「フロリバンダ」と言う言葉、バラ好きの方なら一度は耳にしたことがあるでしょう。バラの本や分類などを見ると度々登場しますが、正直よく分からないと言う方もいると思います。そんなあなたへ。今回はフロリバンダについての説明とおすすめの品種をまとめてみたので、ぜひご覧下さい。
モダンローズの系統
フロリバンダとは、モダンローズ(1867年以降に作られたバラ)の系統の一つです。主な系統は以下。
・ポリアンサ(Pol) 多花性で小花を房咲きにして咲かせます。木立ちで四季咲きの性質を持ったものが多い系統。
・フロリバンダ(F) 中輪の花を房咲きに咲かせ、樹全体にたくさんの花を咲かせます。
・シュラブ(S) モダンローズの系統を交雑したバラ。他の系統に属していないものがここに入ります。イングリッシュローズもこの系統ですね。
・クライミング(Cl) 枝を長く伸ばすつる性の特徴を持ったバラ。
・ミニチュア(Min) 樹高の低い系統。葉が小さく花も小輪です。
フロリバンダ系統の特徴
モダンローズの系統の中でも、近年人気が高いのがフロリバンダ系統です。
フロリバンダの主な特徴は、中輪の花を一枝からいくつも咲かせる多花性だと言うこと。枝先にたくさんの花をまとめて咲かせるので、まるでブーケのように華やかで見応えがあります。
香りが強いものは少ない系統ですが、四季咲きの性質を持っています。
フロリバンダ系統の魅力
四季咲き性が強いので、花壇材料として優れた系統です。特に見た目が豪華で華やかさがあるので、一つあるだけでもとても目立つ存在になることでしょう。
株を覆うように花を付けるため、一つ一つの花も遠くから見た姿も、両方とも楽しめますよ。
では、私がおすすめするフロリバンダ系統のバラ10種、ご紹介します。
センチメンタル
白地に赤っぽいローズ色の紅白絞りが入った個性的なバラ。模様がはっきりしていてとても鮮やかです。濃い緑色の葉とのコントラストも美しく、パッと目を引きますね。
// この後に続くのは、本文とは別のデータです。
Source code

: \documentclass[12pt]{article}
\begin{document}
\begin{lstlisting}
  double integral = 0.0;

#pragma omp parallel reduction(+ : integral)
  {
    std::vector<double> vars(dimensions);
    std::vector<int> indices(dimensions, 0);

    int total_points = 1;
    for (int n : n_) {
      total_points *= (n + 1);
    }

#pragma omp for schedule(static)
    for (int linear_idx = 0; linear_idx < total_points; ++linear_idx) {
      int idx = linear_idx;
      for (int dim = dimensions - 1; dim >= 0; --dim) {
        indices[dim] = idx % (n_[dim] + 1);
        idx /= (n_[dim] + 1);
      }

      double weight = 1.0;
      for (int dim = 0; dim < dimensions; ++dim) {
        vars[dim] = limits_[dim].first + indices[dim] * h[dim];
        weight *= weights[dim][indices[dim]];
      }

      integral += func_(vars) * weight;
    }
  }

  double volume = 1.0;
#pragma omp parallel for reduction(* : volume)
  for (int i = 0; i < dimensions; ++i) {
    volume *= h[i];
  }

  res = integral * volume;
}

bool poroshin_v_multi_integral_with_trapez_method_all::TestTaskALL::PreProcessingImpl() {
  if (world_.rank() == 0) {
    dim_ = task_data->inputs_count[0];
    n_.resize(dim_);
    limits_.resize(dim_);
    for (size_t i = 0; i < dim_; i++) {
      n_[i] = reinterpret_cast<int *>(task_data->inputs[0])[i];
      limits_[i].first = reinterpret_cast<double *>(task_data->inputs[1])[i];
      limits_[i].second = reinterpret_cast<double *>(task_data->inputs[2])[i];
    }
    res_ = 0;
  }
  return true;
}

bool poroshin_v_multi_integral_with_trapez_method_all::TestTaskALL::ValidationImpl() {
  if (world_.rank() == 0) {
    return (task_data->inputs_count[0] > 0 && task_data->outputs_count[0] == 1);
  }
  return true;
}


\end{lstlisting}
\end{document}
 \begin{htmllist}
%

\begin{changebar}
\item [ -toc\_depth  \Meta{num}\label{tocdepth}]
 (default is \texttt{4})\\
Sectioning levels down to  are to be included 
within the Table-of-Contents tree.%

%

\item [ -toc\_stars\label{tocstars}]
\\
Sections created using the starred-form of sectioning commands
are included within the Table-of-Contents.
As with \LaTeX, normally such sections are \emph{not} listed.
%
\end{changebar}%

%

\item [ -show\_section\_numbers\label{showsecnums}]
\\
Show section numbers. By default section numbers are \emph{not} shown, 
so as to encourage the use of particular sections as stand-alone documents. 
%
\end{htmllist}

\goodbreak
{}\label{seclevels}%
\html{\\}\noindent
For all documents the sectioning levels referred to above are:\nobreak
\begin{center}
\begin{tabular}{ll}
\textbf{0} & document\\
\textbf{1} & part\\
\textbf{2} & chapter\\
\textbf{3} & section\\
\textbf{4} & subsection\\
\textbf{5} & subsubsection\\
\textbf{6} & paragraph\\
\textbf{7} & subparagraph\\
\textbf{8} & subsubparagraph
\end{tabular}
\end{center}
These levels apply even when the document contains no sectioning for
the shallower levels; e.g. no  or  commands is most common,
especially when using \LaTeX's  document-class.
この華やかな花が房咲きになって一度にたくさん咲く姿は本当に見事です。まとまりが良くあまり広がらない樹形です。
マチルダ
白地に淡いピンクの覆輪(縁取り)が入る花弁は咲き進むとだんだんと白に近くなり、色の変化を楽しめる品種。ウェーブした花弁と絶妙な花色がとても美しいですね。
花は多いですがまとまりがある樹形なので、狭い場所や鉢植えでも育てやすい品種ですよ。
ニコル
白い花弁にはっきりとしたピンクの覆輪(縁取り)が入る色合いが特徴。咲き始めは淡く、咲き進むとピンク色が広がっていきます。
花は中輪で色も鮮やかなため、他のバラと一緒に植えても一際目立つ存在になります。存在感抜群のバラですよ。
ムーンスプライト
柔らかなクリームイエローの花は、内側に行くにつれ、濃い黄色となります。丸弁のロゼット咲きで、色だけでなく形も優しく優美なバラです。
1955年にバーデンバーデン金賞、1956年にローマ金賞を受賞しており、フロリバンダ系の秀逸な品種と言えるでしょう。
アイスバーグ
1983年の世界バラ会議で殿堂入りしている名花中の名花です。フロリバンダローズを代表する品種の一つと言っても良いのではないでしょうか。純白で清楚な見た目が美しく、上品な花形は長い間崩れることもなく楽しめます。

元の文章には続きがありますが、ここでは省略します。